**Entries shown**
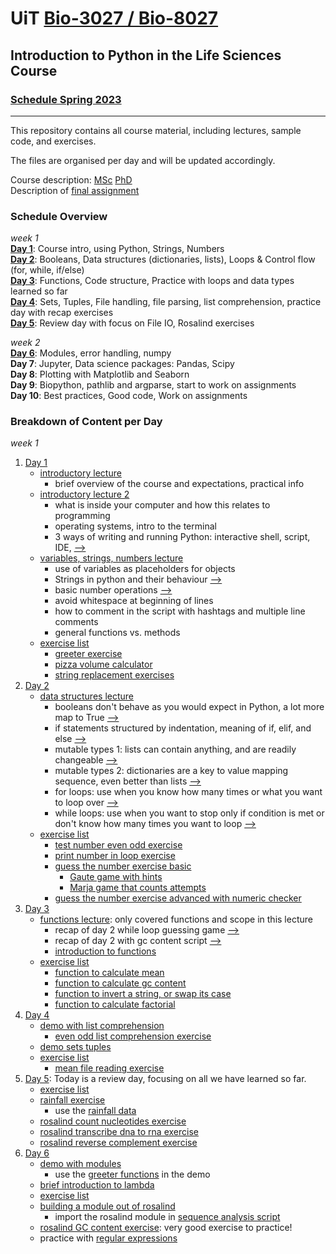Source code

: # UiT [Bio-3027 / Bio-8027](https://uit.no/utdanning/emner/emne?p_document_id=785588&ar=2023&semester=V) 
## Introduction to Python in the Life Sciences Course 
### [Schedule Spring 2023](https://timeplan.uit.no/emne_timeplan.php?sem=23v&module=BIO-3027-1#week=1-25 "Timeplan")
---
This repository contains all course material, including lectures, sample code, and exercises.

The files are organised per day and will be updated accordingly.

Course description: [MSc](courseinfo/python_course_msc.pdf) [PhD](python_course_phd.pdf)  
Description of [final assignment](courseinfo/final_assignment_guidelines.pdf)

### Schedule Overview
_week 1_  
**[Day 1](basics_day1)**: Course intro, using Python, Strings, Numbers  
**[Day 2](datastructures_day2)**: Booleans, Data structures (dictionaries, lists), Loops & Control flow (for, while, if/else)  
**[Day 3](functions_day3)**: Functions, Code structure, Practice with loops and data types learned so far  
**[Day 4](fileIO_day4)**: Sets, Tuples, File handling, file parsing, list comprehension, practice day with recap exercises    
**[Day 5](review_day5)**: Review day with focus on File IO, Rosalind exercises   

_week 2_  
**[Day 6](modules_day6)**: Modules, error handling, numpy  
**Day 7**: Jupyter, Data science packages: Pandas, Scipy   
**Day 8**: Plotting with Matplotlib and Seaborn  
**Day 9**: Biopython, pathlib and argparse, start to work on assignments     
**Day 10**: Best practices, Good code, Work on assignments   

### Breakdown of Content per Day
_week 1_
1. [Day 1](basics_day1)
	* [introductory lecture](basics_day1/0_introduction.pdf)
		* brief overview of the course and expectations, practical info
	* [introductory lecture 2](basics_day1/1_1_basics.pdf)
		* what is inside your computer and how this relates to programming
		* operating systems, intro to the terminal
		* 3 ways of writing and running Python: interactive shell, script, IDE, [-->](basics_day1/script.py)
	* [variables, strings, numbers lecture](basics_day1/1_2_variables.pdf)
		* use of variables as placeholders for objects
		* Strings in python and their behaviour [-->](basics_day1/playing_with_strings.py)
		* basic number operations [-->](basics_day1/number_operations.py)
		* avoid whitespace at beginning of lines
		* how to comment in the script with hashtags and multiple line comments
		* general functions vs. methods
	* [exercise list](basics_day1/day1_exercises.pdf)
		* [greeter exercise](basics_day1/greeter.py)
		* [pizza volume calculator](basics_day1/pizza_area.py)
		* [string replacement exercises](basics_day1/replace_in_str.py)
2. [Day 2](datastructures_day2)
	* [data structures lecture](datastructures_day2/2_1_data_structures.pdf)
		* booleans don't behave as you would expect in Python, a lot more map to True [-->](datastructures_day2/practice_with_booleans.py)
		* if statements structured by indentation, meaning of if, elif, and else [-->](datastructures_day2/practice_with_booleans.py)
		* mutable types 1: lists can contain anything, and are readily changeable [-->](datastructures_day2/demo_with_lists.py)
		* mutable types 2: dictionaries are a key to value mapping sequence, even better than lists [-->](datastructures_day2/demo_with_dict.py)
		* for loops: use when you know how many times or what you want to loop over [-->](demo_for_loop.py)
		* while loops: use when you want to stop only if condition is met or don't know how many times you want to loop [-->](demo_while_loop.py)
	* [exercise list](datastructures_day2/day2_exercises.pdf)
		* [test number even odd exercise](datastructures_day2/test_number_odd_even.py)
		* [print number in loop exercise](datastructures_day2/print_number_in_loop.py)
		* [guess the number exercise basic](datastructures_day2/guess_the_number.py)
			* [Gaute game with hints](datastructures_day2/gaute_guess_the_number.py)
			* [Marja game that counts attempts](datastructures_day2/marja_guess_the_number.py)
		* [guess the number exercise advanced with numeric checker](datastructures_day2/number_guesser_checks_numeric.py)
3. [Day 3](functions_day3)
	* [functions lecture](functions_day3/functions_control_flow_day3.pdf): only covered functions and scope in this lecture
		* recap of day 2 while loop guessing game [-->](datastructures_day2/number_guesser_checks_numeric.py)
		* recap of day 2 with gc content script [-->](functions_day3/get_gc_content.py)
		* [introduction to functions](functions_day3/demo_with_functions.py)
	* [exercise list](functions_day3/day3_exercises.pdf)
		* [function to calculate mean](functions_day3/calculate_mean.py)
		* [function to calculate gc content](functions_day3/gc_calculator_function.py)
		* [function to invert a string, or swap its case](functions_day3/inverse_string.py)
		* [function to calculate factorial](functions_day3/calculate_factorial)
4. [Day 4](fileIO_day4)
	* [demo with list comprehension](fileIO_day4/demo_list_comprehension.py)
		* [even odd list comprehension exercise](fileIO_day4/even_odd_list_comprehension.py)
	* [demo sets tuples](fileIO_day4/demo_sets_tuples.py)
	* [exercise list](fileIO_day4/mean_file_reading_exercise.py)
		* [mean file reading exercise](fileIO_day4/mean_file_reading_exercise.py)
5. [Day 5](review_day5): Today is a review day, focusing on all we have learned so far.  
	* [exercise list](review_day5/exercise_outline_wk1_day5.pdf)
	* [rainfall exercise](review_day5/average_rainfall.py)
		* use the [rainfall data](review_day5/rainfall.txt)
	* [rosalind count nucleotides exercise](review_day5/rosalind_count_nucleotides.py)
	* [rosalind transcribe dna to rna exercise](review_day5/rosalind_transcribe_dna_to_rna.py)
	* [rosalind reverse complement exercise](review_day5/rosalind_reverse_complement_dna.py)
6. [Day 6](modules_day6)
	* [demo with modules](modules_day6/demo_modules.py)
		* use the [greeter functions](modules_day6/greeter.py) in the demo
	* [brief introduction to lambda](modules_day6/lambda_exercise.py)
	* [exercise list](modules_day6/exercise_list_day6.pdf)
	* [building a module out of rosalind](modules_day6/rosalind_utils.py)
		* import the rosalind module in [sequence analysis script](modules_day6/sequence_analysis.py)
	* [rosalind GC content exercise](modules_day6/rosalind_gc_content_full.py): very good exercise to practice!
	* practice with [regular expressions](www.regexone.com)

**Prompt**
Print only what lies in the material above starting at the line with "placeholders for objects" and ending at the line with "3. [Day 3](functions_day3)", every line exactly as given.

**Answer**
		* use of variables as placeholders for objects
		* Strings in python and their behaviour [-->](basics_day1/playing_with_strings.py)
		* basic number operations [-->](basics_day1/number_operations.py)
		* avoid whitespace at beginning of lines
		* how to comment in the script with hashtags and multiple line comments
		* general functions vs. methods
	* [exercise list](basics_day1/day1_exercises.pdf)
		* [greeter exercise](basics_day1/greeter.py)
		* [pizza volume calculator](basics_day1/pizza_area.py)
		* [string replacement exercises](basics_day1/replace_in_str.py)
2. [Day 2](datastructures_day2)
	* [data structures lecture](datastructures_day2/2_1_data_structures.pdf)
		* booleans don't behave as you would expect in Python, a lot more map to True [-->](datastructures_day2/practice_with_booleans.py)
		* if statements structured by indentation, meaning of if, elif, and else [-->](datastructures_day2/practice_with_booleans.py)
		* mutable types 1: lists can contain anything, and are readily changeable [-->](datastructures_day2/demo_with_lists.py)
		* mutable types 2: dictionaries are a key to value mapping sequence, even better than lists [-->](datastructures_day2/demo_with_dict.py)
		* for loops: use when you know how many times or what you want to loop over [-->](demo_for_loop.py)
		* while loops: use when you want to stop only if condition is met or don't know how many times you want to loop [-->](demo_while_loop.py)
	* [exercise list](datastructures_day2/day2_exercises.pdf)
		* [test number even odd exercise](datastructures_day2/test_number_odd_even.py)
		* [print number in loop exercise](datastructures_day2/print_number_in_loop.py)
		* [guess the number exercise basic](datastructures_day2/guess_the_number.py)
			* [Gaute game with hints](datastructures_day2/gaute_guess_the_number.py)
			* [Marja game that counts attempts](datastructures_day2/marja_guess_the_number.py)
		* [guess the number exercise advanced with numeric checker](datastructures_day2/number_guesser_checks_numeric.py)
3. [Day 3](functions_day3)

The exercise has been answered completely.